[Start of section]
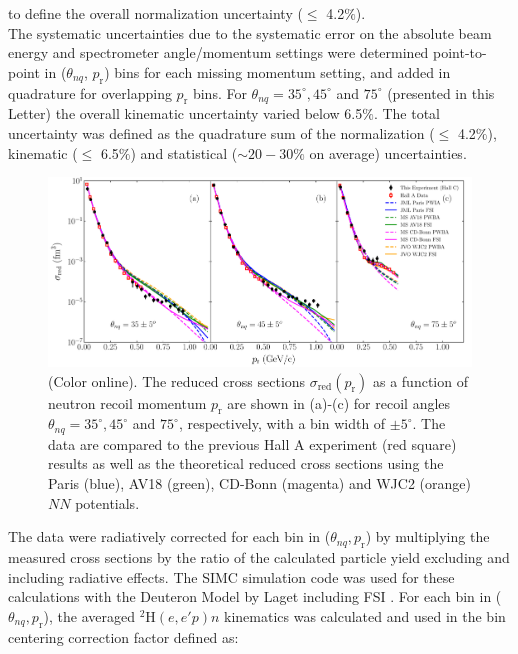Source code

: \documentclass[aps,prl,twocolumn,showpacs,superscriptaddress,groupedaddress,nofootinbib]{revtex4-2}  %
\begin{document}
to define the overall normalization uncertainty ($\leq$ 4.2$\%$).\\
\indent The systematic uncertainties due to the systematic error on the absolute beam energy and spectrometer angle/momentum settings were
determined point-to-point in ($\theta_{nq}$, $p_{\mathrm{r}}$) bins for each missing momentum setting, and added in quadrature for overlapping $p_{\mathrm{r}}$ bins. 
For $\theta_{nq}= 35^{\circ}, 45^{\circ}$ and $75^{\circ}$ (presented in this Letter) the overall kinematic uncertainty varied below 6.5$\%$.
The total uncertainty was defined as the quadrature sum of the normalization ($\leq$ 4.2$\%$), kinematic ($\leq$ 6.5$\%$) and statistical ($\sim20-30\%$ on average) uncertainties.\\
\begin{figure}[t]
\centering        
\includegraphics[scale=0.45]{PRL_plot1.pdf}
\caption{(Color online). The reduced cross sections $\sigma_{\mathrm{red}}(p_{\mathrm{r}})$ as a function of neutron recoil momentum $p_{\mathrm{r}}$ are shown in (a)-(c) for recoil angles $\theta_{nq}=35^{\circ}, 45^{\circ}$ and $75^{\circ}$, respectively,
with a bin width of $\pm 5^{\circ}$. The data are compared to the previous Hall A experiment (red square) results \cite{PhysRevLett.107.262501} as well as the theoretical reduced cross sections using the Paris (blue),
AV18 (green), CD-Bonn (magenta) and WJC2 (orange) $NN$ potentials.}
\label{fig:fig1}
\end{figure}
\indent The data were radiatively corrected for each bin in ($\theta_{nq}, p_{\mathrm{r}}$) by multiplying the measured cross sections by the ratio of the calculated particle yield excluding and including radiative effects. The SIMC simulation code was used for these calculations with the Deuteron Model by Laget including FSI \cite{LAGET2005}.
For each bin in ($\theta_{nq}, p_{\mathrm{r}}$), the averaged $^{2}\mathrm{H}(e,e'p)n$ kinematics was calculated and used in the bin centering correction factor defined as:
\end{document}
[End of section]
[Start of section]
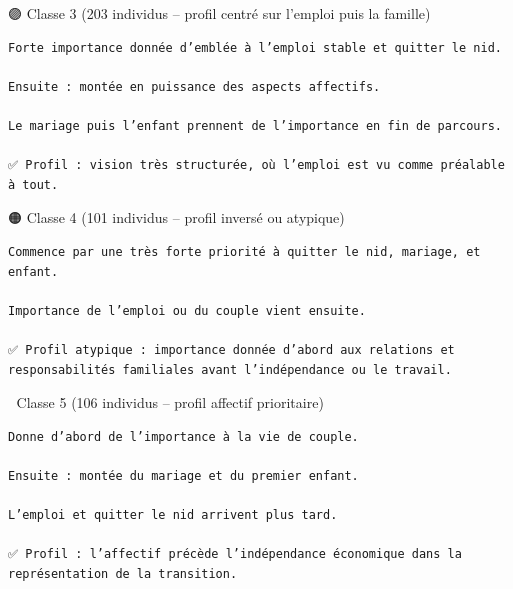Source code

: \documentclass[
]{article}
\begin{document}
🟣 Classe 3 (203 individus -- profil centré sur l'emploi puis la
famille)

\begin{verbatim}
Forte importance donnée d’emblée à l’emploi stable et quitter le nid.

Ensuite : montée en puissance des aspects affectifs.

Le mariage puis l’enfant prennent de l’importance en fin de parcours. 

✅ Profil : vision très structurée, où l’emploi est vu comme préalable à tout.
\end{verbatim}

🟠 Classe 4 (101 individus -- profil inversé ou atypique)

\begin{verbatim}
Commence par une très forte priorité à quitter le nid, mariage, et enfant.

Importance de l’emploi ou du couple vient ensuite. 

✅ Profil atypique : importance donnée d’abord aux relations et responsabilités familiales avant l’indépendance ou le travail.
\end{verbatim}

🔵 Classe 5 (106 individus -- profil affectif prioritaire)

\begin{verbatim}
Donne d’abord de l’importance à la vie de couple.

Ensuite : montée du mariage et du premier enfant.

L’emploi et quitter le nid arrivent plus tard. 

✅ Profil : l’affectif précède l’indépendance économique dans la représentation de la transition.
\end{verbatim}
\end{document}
[End of section]
_Task goal_
Report how many lines of the records hold the word "donnée", and supply no other text.

_Written response_
2